In the entries below, find the lines that contain the word "previous" and copy them.

--------

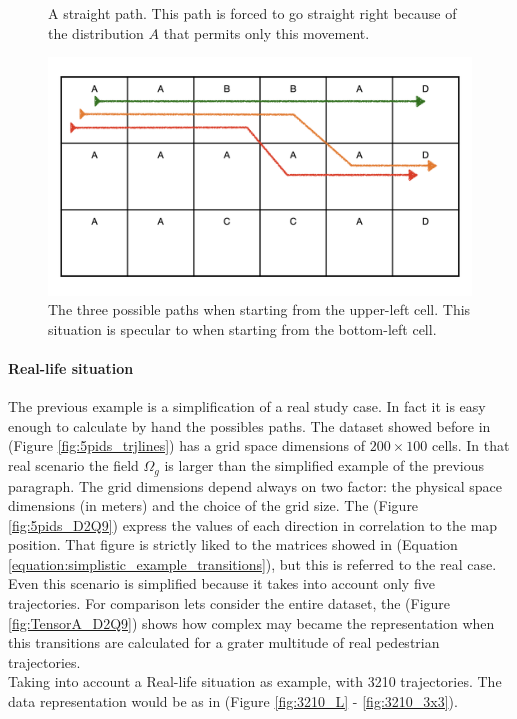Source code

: \documentclass[class=article, crop=false]{standalone}
\begin{document}
\begin{figure}[ht]
\begin{minipage}[c]{0.5\linewidth}
\captionsetup{width=.8\linewidth}
\caption{A straight path. This path is forced to go straight right because of the distribution $A$ that permits only this movement.}
\label{fig:simplistic_example_4}
\end{minipage}
\begin{minipage}[c]{0.5\linewidth}
\centering
\includegraphics[scale=0.1]{draw/Thesis_plots/Thesis_plots.005}
\captionsetup{width=.8\linewidth}
\caption{The three possible paths when starting from the upper-left cell. This situation is specular to when starting from the bottom-left cell.}
\label{fig:simplistic_example_5}
\end{minipage}
\end{figure}

\paragraph{Real-life situation}
The previous example is a simplification of a real study case.
In fact it is easy enough to calculate by hand the possibles paths.
The dataset showed before in (Figure \ref{fig:5pids_trjlines}) has a grid space dimensions of $200 \times 100$ cells.
In that real scenario the field $\Omega_g$ is larger than the simplified example of the previous paragraph.
The grid dimensions depend always on two factor: the physical space dimensions (in meters) and the choice of the grid size.
The (Figure \ref{fig:5pids_D2Q9}) express the values of each direction in correlation to the map position.
That figure is strictly liked to the matrices showed in (Equation \ref{equation:simplistic_example_transitions}), but this is referred to the real case.
Even this scenario is simplified because it takes into account only five trajectories.
For comparison lets consider the entire dataset, the (Figure \ref{fig:TensorA_D2Q9}) shows how complex may became the representation when this transitions are calculated for a grater multitude of real pedestrian trajectories.
\\Taking into account a Real-life situation as example, with 3210 trajectories.
The data representation would be as in (Figure \ref{fig:3210_L} - \ref{fig:3210_3x3}).
\end{document}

--------

(WRITTEN REPLY)
The previous example is a simplification of a real study case.
In that real scenario the field $\Omega_g$ is larger than the simplified example of the previous paragraph.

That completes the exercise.